▸ REQUIRED ACTION: Those lines of the records that contain "sigma" are to be located and copied.
DATA TO PROCESS START
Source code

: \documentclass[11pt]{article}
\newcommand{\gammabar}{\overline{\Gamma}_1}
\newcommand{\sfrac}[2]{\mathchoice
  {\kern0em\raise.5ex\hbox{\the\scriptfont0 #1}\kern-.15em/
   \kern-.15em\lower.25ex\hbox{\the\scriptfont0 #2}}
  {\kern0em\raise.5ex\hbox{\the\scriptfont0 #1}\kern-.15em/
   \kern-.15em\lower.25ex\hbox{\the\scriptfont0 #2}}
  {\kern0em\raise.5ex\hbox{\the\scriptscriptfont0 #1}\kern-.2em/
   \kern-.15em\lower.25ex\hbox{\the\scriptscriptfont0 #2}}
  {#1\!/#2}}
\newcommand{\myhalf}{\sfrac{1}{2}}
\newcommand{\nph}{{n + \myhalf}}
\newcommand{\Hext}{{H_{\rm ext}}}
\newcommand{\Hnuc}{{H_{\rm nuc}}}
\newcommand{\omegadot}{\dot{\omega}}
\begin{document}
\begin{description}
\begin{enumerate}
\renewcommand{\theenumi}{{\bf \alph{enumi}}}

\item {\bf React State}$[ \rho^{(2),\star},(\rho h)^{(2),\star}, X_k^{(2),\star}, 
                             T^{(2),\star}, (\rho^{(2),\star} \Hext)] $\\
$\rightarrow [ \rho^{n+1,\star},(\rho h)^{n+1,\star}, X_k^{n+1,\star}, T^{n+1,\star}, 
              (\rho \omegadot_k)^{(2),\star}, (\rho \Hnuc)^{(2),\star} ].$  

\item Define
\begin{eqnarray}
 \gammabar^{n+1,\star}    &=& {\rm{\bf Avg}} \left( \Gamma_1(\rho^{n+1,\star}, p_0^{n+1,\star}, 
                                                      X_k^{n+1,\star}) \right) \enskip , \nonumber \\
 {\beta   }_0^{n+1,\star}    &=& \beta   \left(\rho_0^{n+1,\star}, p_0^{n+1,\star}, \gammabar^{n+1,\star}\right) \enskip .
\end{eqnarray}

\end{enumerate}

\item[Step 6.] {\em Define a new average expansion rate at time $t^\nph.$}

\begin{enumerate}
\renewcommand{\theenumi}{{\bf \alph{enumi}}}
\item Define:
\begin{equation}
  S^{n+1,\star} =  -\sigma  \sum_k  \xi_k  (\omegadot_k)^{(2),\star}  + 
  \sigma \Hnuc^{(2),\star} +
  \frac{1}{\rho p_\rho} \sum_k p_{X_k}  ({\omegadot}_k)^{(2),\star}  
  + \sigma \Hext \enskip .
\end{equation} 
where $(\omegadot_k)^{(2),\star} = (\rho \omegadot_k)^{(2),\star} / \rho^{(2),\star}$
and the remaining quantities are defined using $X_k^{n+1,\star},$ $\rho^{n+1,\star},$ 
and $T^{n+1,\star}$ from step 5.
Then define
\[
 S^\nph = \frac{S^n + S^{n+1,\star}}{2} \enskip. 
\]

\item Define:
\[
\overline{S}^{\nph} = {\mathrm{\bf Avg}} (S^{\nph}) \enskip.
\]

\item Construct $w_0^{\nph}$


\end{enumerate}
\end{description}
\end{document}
DATA TO PROCESS END
▸ YOUR SOLUTION:
  S^{n+1,\star} =  -\sigma  \sum_k  \xi_k  (\omegadot_k)^{(2),\star}  + 
  \sigma \Hnuc^{(2),\star} +
  + \sigma \Hext \enskip .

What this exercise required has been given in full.